American poet (born 1947)

Kathleen Norris (born July 27, 1947) is an American poet and essayist.

== Biography ==
Kathleen Norris was born in Washington, D.C., on July 27, 1947. Her father John was a musician and her mother Lois was a teacher. As a child, Norris moved to Hawaii with her parents, and in 1965 graduated from Punahou Preparatory School. Growing up, she spent most summers in her grandparents' town, Lemmon, South Dakota. Norris's youngest sister, Rebecca, was born with perinatal hypoxia.

After graduating from Bennington College in Vermont in 1969, Norris became arts administrator of the Academy of American Poets. She published her first book of poetry two years later. In 1974 she inherited her grandparents' farm in Lemmon, South Dakota, and moved there with her husband, poet David Dwyer.

In Lemmon, she joined Spencer Memorial Presbyterian church, and discovered the spirituality of the Great Plains. In 1986, Norris started writing non-fiction after becoming a Benedictine oblate at Assumption Abbey in Richardton, North Dakota, and spending extended periods at Saint John's Abbey in Collegeville, Minnesota. At this period in her career, one of her focuses was death and depression. In 1998, Norris gave the Madeleva lecture at Saint Mary's College (Indiana), a lecture which became the basis for The Quotidian Mysteries: Laundry, Liturgy and "Women’s Work". Also that year, she received an honorary doctorate degree from Concordia College in Moorhead, Minnesota, for her interwoven writings on the Dakotas and her faith.
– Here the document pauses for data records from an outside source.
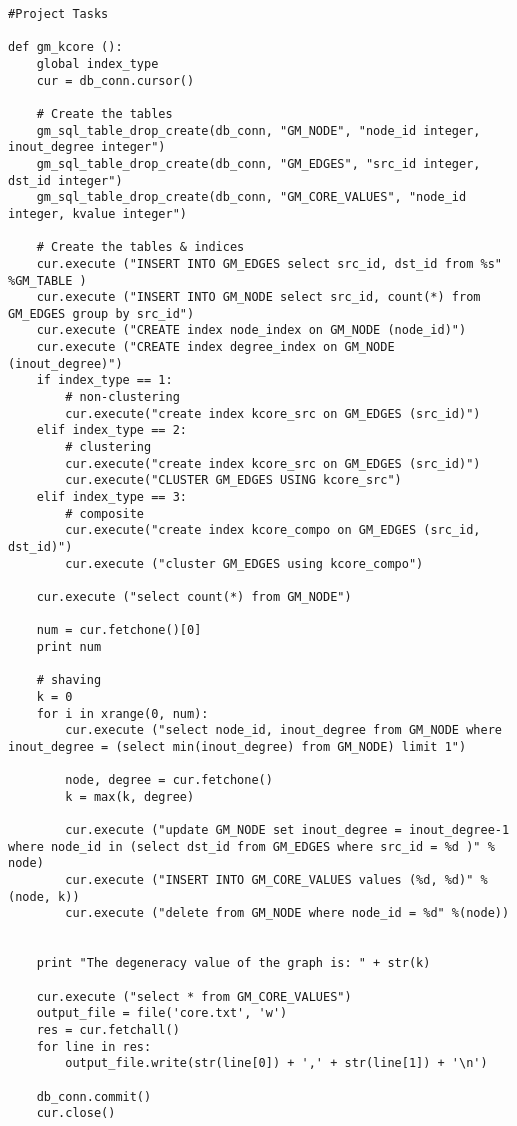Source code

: \documentclass[11pt]{article}
\begin{document}
\begin{lstlisting}
#Project Tasks
 
def gm_kcore ():
    global index_type
    cur = db_conn.cursor() 

    # Create the tables
    gm_sql_table_drop_create(db_conn, "GM_NODE", "node_id integer, inout_degree integer")
    gm_sql_table_drop_create(db_conn, "GM_EDGES", "src_id integer, dst_id integer")
    gm_sql_table_drop_create(db_conn, "GM_CORE_VALUES", "node_id integer, kvalue integer") 

    # Create the tables & indices
    cur.execute ("INSERT INTO GM_EDGES select src_id, dst_id from %s" %GM_TABLE )
    cur.execute ("INSERT INTO GM_NODE select src_id, count(*) from GM_EDGES group by src_id")
    cur.execute ("CREATE index node_index on GM_NODE (node_id)")
    cur.execute ("CREATE index degree_index on GM_NODE (inout_degree)")
    if index_type == 1:
        # non-clustering           
        cur.execute("create index kcore_src on GM_EDGES (src_id)")
    elif index_type == 2:
        # clustering
        cur.execute("create index kcore_src on GM_EDGES (src_id)")
        cur.execute("CLUSTER GM_EDGES USING kcore_src")
    elif index_type == 3:
        # composite
        cur.execute("create index kcore_compo on GM_EDGES (src_id, dst_id)")
        cur.execute ("cluster GM_EDGES using kcore_compo")
    
    cur.execute ("select count(*) from GM_NODE")

    num = cur.fetchone()[0]
    print num

    # shaving
    k = 0
    for i in xrange(0, num):
        cur.execute ("select node_id, inout_degree from GM_NODE where inout_degree = (select min(inout_degree) from GM_NODE) limit 1")

        node, degree = cur.fetchone()
        k = max(k, degree)

        cur.execute ("update GM_NODE set inout_degree = inout_degree-1 where node_id in (select dst_id from GM_EDGES where src_id = %d )" % node)
        cur.execute ("INSERT INTO GM_CORE_VALUES values (%d, %d)" %(node, k))
        cur.execute ("delete from GM_NODE where node_id = %d" %(node))


    print "The degeneracy value of the graph is: " + str(k)

    cur.execute ("select * from GM_CORE_VALUES")
    output_file = file('core.txt', 'w')
    res = cur.fetchall()
    for line in res:
        output_file.write(str(line[0]) + ',' + str(line[1]) + '\n')

    db_conn.commit()
    cur.close()


\end{lstlisting}
\end{document}
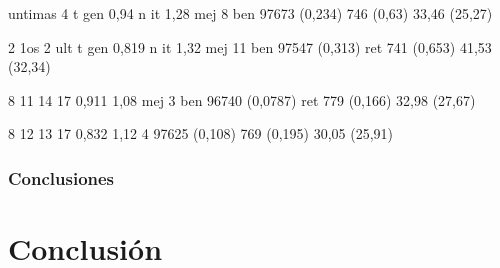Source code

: \documentclass{article}
\begin{document}
untimas 4
t gen 0,94
n it 1,28
mej 8
ben 97673 (0,234)
746 (0,63)
33,46 (25,27)

2 1os 2 ult
t gen 0,819
n it 1,32
mej 11
ben 97547 (0,313)
ret 741 (0,653)
41,53 (32,34)

8 11 14 17
0,911
1,08
mej 3
ben 96740 (0,0787)
ret 779 (0,166)
32,98 (27,67)

8 12 13 17
0,832
1,12
4
97625 (0,108)
769 (0,195)
30,05 (25,91)

\subsubsection{Conclusiones}

\section*{Conclusión}
\end{document}

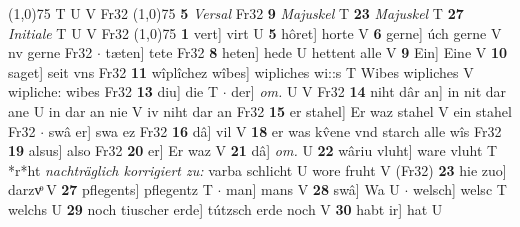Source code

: \documentclass[8pt,a4paper,notitlepage]{article}
\begin{document}
\begin{table}[ht]
\begin{minipage}[t]{0.5\linewidth}
\begin{tabular}{rl}
\end{tabular}
\scriptsize
\line(1,0){75} \newline
T U V Fr32 \newline
\line(1,0){75} \newline
\textbf{5} \textit{Versal} Fr32  \textbf{9} \textit{Majuskel} T  \textbf{23} \textit{Majuskel} T  \textbf{27} \textit{Initiale} T U V Fr32  \newline
\line(1,0){75} \newline
\textbf{1} vert] virt U \textbf{5} hôret] horte V \textbf{6} gerne] úch gerne V nv gerne Fr32  $\cdot$ tæten] tete Fr32 \textbf{8} heten] hede U hettent alle V \textbf{9} Ein] Eine V \textbf{10} saget] seit vns Fr32 \textbf{11} wîplîchez wîbes] wipliches wi::s T Wibes wipliches V wipliche: wibes Fr32 \textbf{13} diu] die T  $\cdot$ der] \textit{om.} U V Fr32 \textbf{14} niht dâr an] in nit dar ane U in dar an nie V iv niht dar an Fr32 \textbf{15} er stahel] Er waz stahel V ein stahel Fr32  $\cdot$ swâ er] swa ez Fr32 \textbf{16} dâ] vil V \textbf{18} er was kv̂ene vnd starch alle wîs Fr32 \textbf{19} alsus] also Fr32 \textbf{20} er] Er waz V \textbf{21} dâ] \textit{om.} U \textbf{22} wâriu vluht] ware vluht T *r*ht \textit{nachträglich korrigiert zu:} varba schlicht U wore fruht V (Fr32) \textbf{23} hie zuo] darzvͦ V \textbf{27} pflegents] pflegentz T  $\cdot$ man] mans V \textbf{28} swâ] Wa U  $\cdot$ welsch] welsc T welchs U \textbf{29} noch tiuscher erde] tútzsch erde noch V \textbf{30} habt ir] hat U \newline
\end{minipage}
\end{table}
\end{document}

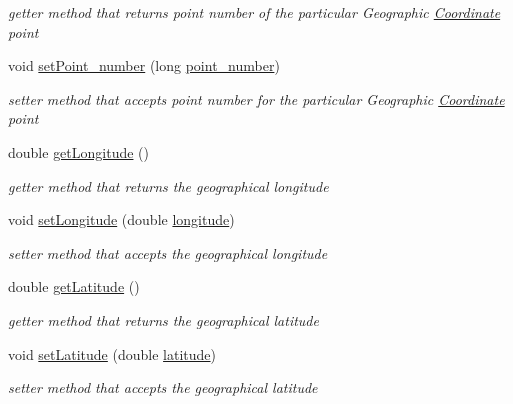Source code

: \begin{DoxyCompactItemize}
\begin{DoxyCompactList}\small\item\em getter method that returns point number of the particular Geographic \hyperlink{classcoordinates_1_1_coordinate}{Coordinate} point \end{DoxyCompactList}\item 
void \hyperlink{classcoordinates_1_1_geographic_coordinate_a60674b3195f4470485e62005e90eb141}{set\+Point\+\_\+number} (long \hyperlink{classcoordinates_1_1_geographic_coordinate_a7d7384b678b1b189a8a023653f9d3c19}{point\+\_\+number})
\begin{DoxyCompactList}\small\item\em setter method that accepts point number for the particular Geographic \hyperlink{classcoordinates_1_1_coordinate}{Coordinate} point \end{DoxyCompactList}\item 
double \hyperlink{classcoordinates_1_1_geographic_coordinate_a1f6aea00058a08a23191930436cb5ef7}{get\+Longitude} ()
\begin{DoxyCompactList}\small\item\em getter method that returns the geographical longitude \end{DoxyCompactList}\item 
void \hyperlink{classcoordinates_1_1_geographic_coordinate_a72cfb2c3bcafcee1eff0da6b8e9da8fb}{set\+Longitude} (double \hyperlink{classcoordinates_1_1_geographic_coordinate_a1ffbbfc5c01ab766af1d32bcc8cb42ad}{longitude})
\begin{DoxyCompactList}\small\item\em setter method that accepts the geographical longitude \end{DoxyCompactList}\item 
double \hyperlink{classcoordinates_1_1_geographic_coordinate_a7c030f592a3644f178c07d79b89382a0}{get\+Latitude} ()
\begin{DoxyCompactList}\small\item\em getter method that returns the geographical latitude \end{DoxyCompactList}\item 
void \hyperlink{classcoordinates_1_1_geographic_coordinate_a8baf5c2c81a9cd60ca73f74d63509775}{set\+Latitude} (double \hyperlink{classcoordinates_1_1_geographic_coordinate_a07a18abcc3cd691d4d8821a875dabbd6}{latitude})
\begin{DoxyCompactList}\small\item\em setter method that accepts the geographical latitude \end{DoxyCompactList}\item 

\end{DoxyCompactItemize}
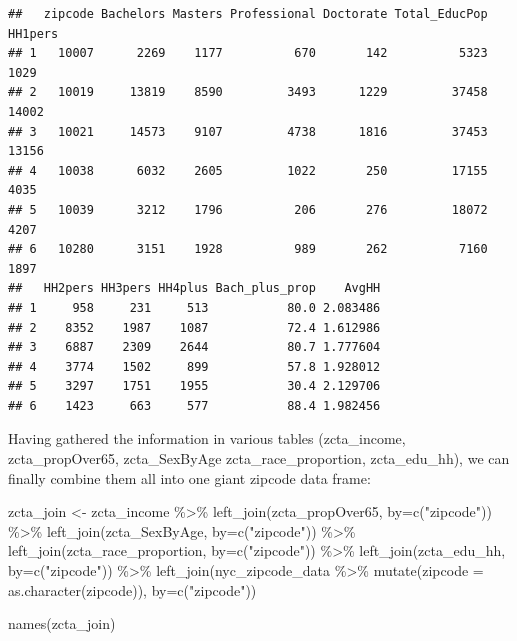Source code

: \documentclass[
  openany]{book}
\newenvironment{Shaded}{\begin{snugshade}}{\end{snugshade}}
\newcommand{\AttributeTok}[1]{\textcolor[rgb]{0.77,0.63,0.00}{#1}}
\newcommand{\FunctionTok}[1]{\textcolor[rgb]{0.00,0.00,0.00}{#1}}
\newcommand{\NormalTok}[1]{#1}
\newcommand{\OtherTok}[1]{\textcolor[rgb]{0.56,0.35,0.01}{#1}}
\newcommand{\SpecialCharTok}[1]{\textcolor[rgb]{0.00,0.00,0.00}{#1}}
\newcommand{\StringTok}[1]{\textcolor[rgb]{0.31,0.60,0.02}{#1}}
\begin{document}
\begin{verbatim}
##   zipcode Bachelors Masters Professional Doctorate Total_EducPop HH1pers
## 1   10007      2269    1177          670       142          5323    1029
## 2   10019     13819    8590         3493      1229         37458   14002
## 3   10021     14573    9107         4738      1816         37453   13156
## 4   10038      6032    2605         1022       250         17155    4035
## 5   10039      3212    1796          206       276         18072    4207
## 6   10280      3151    1928          989       262          7160    1897
##   HH2pers HH3pers HH4plus Bach_plus_prop    AvgHH
## 1     958     231     513           80.0 2.083486
## 2    8352    1987    1087           72.4 1.612986
## 3    6887    2309    2644           80.7 1.777604
## 4    3774    1502     899           57.8 1.928012
## 5    3297    1751    1955           30.4 2.129706
## 6    1423     663     577           88.4 1.982456
\end{verbatim}

Having gathered the information in various tables (zcta\_income, zcta\_propOver65, zcta\_SexByAge
zcta\_race\_proportion, zcta\_edu\_hh), we can finally combine them all into one giant zipcode data frame:

\begin{Shaded}
\begin{Highlighting}[]
\NormalTok{zcta\_join }\OtherTok{\textless{}{-}}\NormalTok{ zcta\_income }\SpecialCharTok{\%\textgreater{}\%} 
  \FunctionTok{left\_join}\NormalTok{(zcta\_propOver65, }\AttributeTok{by=}\FunctionTok{c}\NormalTok{(}\StringTok{"zipcode"}\NormalTok{)) }\SpecialCharTok{\%\textgreater{}\%}
  \FunctionTok{left\_join}\NormalTok{(zcta\_SexByAge, }\AttributeTok{by=}\FunctionTok{c}\NormalTok{(}\StringTok{"zipcode"}\NormalTok{)) }\SpecialCharTok{\%\textgreater{}\%}
  \FunctionTok{left\_join}\NormalTok{(zcta\_race\_proportion, }\AttributeTok{by=}\FunctionTok{c}\NormalTok{(}\StringTok{"zipcode"}\NormalTok{)) }\SpecialCharTok{\%\textgreater{}\%}
  \FunctionTok{left\_join}\NormalTok{(zcta\_edu\_hh, }\AttributeTok{by=}\FunctionTok{c}\NormalTok{(}\StringTok{"zipcode"}\NormalTok{)) }\SpecialCharTok{\%\textgreater{}\%}
  \FunctionTok{left\_join}\NormalTok{(nyc\_zipcode\_data }\SpecialCharTok{\%\textgreater{}\%} \FunctionTok{mutate}\NormalTok{(}\AttributeTok{zipcode =} \FunctionTok{as.character}\NormalTok{(zipcode)), }
            \AttributeTok{by=}\FunctionTok{c}\NormalTok{(}\StringTok{"zipcode"}\NormalTok{))}

\FunctionTok{names}\NormalTok{(zcta\_join)}
\end{Highlighting}
\end{Shaded}
\end{document}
After the death of her husband in 2003, Norris moved back to Hawaii. As of 2021, she attends an Episcopal church in Hawaii.

==Published books==

===Non-Fiction===
- Dakota: A Spiritual Geography. Houghton Mifflin Company, Boston/New York City 1993, ISBN 0-395-71091-X (pbk.) (awarded "Notable Book" status by The New York Times)
- The Cloister Walk (Riverhead Books, 1996) ISBN 9781573225847
- Amazing Grace: A Vocabulary of Faith (1998) ISBN 9781573227216
- The Quotidian Mysteries: Laundry, Liturgy and "Women's Work" (1998) ISBN 9780809138012
- The Virgin of Bennington (Penguin, 2001) ISBN 9781573229135
- The Holy Twins: Benedict and Scholastica (Putnam, 2001) ISBN 9780399234248
- Acedia and Me: A Marriage, Monks, And A Writer's Life (Riverhead Books, 2008) ISBN 9781594489969
- Rebecca Sue: A Sister's Reflections on Disability, Faith, and Love. InterVarsity Press, Downers Grove, IL, ISBN 9781514011409. (2025)

===Poetry===
- Falling Off (1971)
- The Middle of the World (1981)
- The Year of Common Things (1988)
- Little Girls in Church (1995)
- Journey: New and Selected Poems, 1969–1999. University of Pittsburgh Press, Pittsburgh, Pennsylvania 2001, ISBN 0-8229-4137-6.

Norris has also been a regular contributor to such magazines as Christian Century.